**How to complete this task:**
An exact transcription of the entries is required, with none of the pictures carried over.

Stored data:
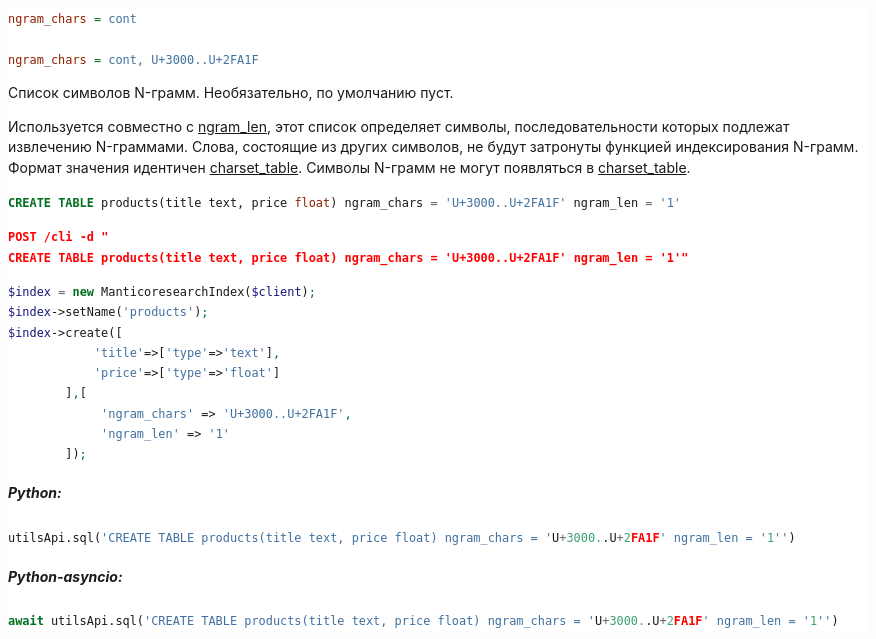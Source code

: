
 ```ini
ngram_chars = cont

ngram_chars = cont, U+3000..U+2FA1F
```


Список символов N-грамм. Необязательно, по умолчанию пуст.

Используется совместно с [ngram_len](../../Creating_a_table/NLP_and_tokenization/Low-level_tokenization.md#ngram_len), этот список определяет символы, последовательности которых подлежат извлечению N-граммами. Слова, состоящие из других символов, не будут затронуты функцией индексирования N-грамм. Формат значения идентичен [charset_table](../../Creating_a_table/NLP_and_tokenization/Low-level_tokenization.md#charset_table). Символы N-грамм не могут появляться в [charset_table](../../Creating_a_table/NLP_and_tokenization/Low-level_tokenization.md#charset_table).



```sql
CREATE TABLE products(title text, price float) ngram_chars = 'U+3000..U+2FA1F' ngram_len = '1'
```



```JSON
POST /cli -d "
CREATE TABLE products(title text, price float) ngram_chars = 'U+3000..U+2FA1F' ngram_len = '1'"
```



```php
$index = new ManticoresearchIndex($client);
$index->setName('products');
$index->create([
            'title'=>['type'=>'text'],
            'price'=>['type'=>'float']
        ],[
             'ngram_chars' => 'U+3000..U+2FA1F',
             'ngram_len' => '1'
        ]);
```

##### Python:



```python
utilsApi.sql('CREATE TABLE products(title text, price float) ngram_chars = 'U+3000..U+2FA1F' ngram_len = '1'')
```


##### Python-asyncio:



```python
await utilsApi.sql('CREATE TABLE products(title text, price float) ngram_chars = 'U+3000..U+2FA1F' ngram_len = '1'')
```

**Output of the exercise:**
Source code

:
 ```ini
ngram_chars = cont

ngram_chars = cont, U+3000..U+2FA1F
```


Список символов N-грамм. Необязательно, по умолчанию пуст.

Используется совместно с [ngram_len](../../Creating_a_table/NLP_and_tokenization/Low-level_tokenization.md#ngram_len), этот список определяет символы, последовательности которых подлежат извлечению N-граммами. Слова, состоящие из других символов, не будут затронуты функцией индексирования N-грамм. Формат значения идентичен [charset_table](../../Creating_a_table/NLP_and_tokenization/Low-level_tokenization.md#charset_table). Символы N-грамм не могут появляться в [charset_table](../../Creating_a_table/NLP_and_tokenization/Low-level_tokenization.md#charset_table).



```sql
CREATE TABLE products(title text, price float) ngram_chars = 'U+3000..U+2FA1F' ngram_len = '1'
```



```JSON
POST /cli -d "
CREATE TABLE products(title text, price float) ngram_chars = 'U+3000..U+2FA1F' ngram_len = '1'"
```



```php
$index = new ManticoresearchIndex($client);
$index->setName('products');
$index->create([
            'title'=>['type'=>'text'],
            'price'=>['type'=>'float']
        ],[
             'ngram_chars' => 'U+3000..U+2FA1F',
             'ngram_len' => '1'
        ]);
```

##### Python:



```python
utilsApi.sql('CREATE TABLE products(title text, price float) ngram_chars = 'U+3000..U+2FA1F' ngram_len = '1'')
```


##### Python-asyncio:



```python
await utilsApi.sql('CREATE TABLE products(title text, price float) ngram_chars = 'U+3000..U+2FA1F' ngram_len = '1'')
```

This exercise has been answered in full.